A large impressive stone structure, the building that would later be the Nazi Party center of operations was located at 45 Brienner Straße in Munich, Bavaria. Situated between Karolinenplatz and Königsplatz, the mansion was built in 1828 by Jean Baptiste Métivier [de] in neoclassical style for the aristocrat Karl Freiherr von Lotzbeck. From 1876—until the Nazis took it over—the building was known as Palais Barlow.[2] By 1930, the NSDAP headquarters at Schellingstrasse 50 had become too small (with the number of workers increasing from four in 1925 to 50 that year). In April 1930, Elizabeth Stefanie Barlow (widow of William Barlow (1869–1928), an English wholesale merchant) offered the Palais Barlow for purchase to Franz Xaver Schwarz, the NSDAP treasurer. A sales contract was signed on 26 May, with a purchase price of 805,864 marks. Funds for renovation were provided by industrialist Fritz Thyssen.[3][4] The house was converted from an urban villa to an office building by the architect Paul Troost. He and Hitler also re-decorated it in a heavy, anti-modern style. Early Hitler biographer, Konrad Heiden, claims that it was during the renovation of the Brown House, that Hitler "for the first time in his life" was able to "abandon himself to his passion for building and designing."[5] It officially opened on 1 January 1931, which is when the party leadership moved into the building.[6]

SS members on guard by NSDAP and SA Deutschland Erwache standards and the Senatorensaal conference room inside the Brown House, 1933
Photo: NARA

Acquiring the Brown House in Munich pleased Hitler, as operating from such a stately building helped provide the Nazi Party with an "image of respectability."[7] Moreover, the existence of the Nazi Party in such a resplendent facility while the Weimar government still controlled Germany, furnished the appearance of an office comprising a "state within a state."[8] Subsequent building projects emerged in the vicinity of the new party headquarters as the Brown House formed a sort of nucleus for Nazi construction and activity.[9] Hitler maintained an office in the Brown House, as did Hans Frank, Heinrich Himmler, Hermann Göring, Rudolf Hess, Philipp Bouhler, and Franz Xaver Schwarz. A lavish office was constructed for Propaganda Minister Joseph Goebbels.[10] Himmler was appointed head of security for the Brown House.[11] Significant amounts of money were contributed to the party as a result of Göring's business contacts, some of which he used to construct an underground garage lift at his apartment in the Brown House leading straight to his personal lobby, so guests could discreetly visit him there.[12] There was also a restaurant in the basement of the facility.[13]
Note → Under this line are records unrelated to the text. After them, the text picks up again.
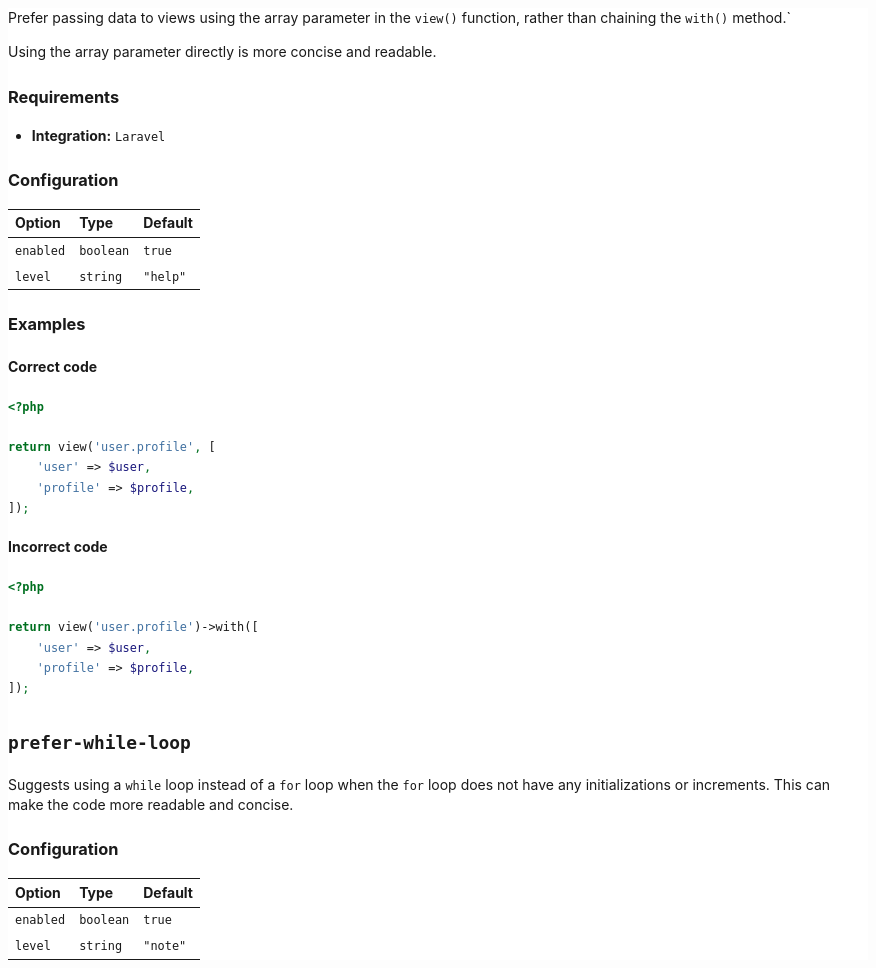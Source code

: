 Prefer passing data to views using the array parameter in the `view()` function,
rather than chaining the `with()` method.`

Using the array parameter directly is more concise and readable.


### Requirements

- **Integration:** `Laravel`

### Configuration

| Option | Type | Default |
| :--- | :--- | :--- |
| `enabled` | `boolean` | `true` |
| `level` | `string` | `"help"` |

### Examples

#### Correct code

```php
<?php

return view('user.profile', [
    'user' => $user,
    'profile' => $profile,
]);
```

#### Incorrect code

```php
<?php

return view('user.profile')->with([
    'user' => $user,
    'profile' => $profile,
]);
```


## <a id="prefer-while-loop"></a>`prefer-while-loop`

Suggests using a `while` loop instead of a `for` loop when the `for` loop does not have any
initializations or increments. This can make the code more readable and concise.



### Configuration

| Option | Type | Default |
| :--- | :--- | :--- |
| `enabled` | `boolean` | `true` |
| `level` | `string` | `"note"` |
The Brown House in ruins, 1945

Hitler kept a life-size portrait of Henry Ford next to his desk at the Brown House office, as Ford and Hitler admired each other's achievements.[14] Overlooking the Königplatz, Hitler's office also contained a bust of Benito Mussolini and a painting of Frederick the Great.[15][a] Also stored in the Brown House was the so-called Blutfahne ("blood flag" or "blood banner"). This was the NSDAP flag that had been carried at the head of the demonstration during the Beer Hall Putsch of November 1923, during which Munich police opened fire on the marchers; the flag was spattered with the blood of the wounded and became a sacred relic of the Nazi Party.[17]

The National Socialism-Documentation Centre, 2015

During its period of operation as an HQ for the Nazi Party, the building was heavily guarded and shrouded in secrecy. Since the authorities sometimes carted arrested people into the Brown House for interrogation, the structure also acquired the nickname, the "Denuntiatur", which was a pun combining the "act of denunciation" and the papal nunciature that was across the street.[18]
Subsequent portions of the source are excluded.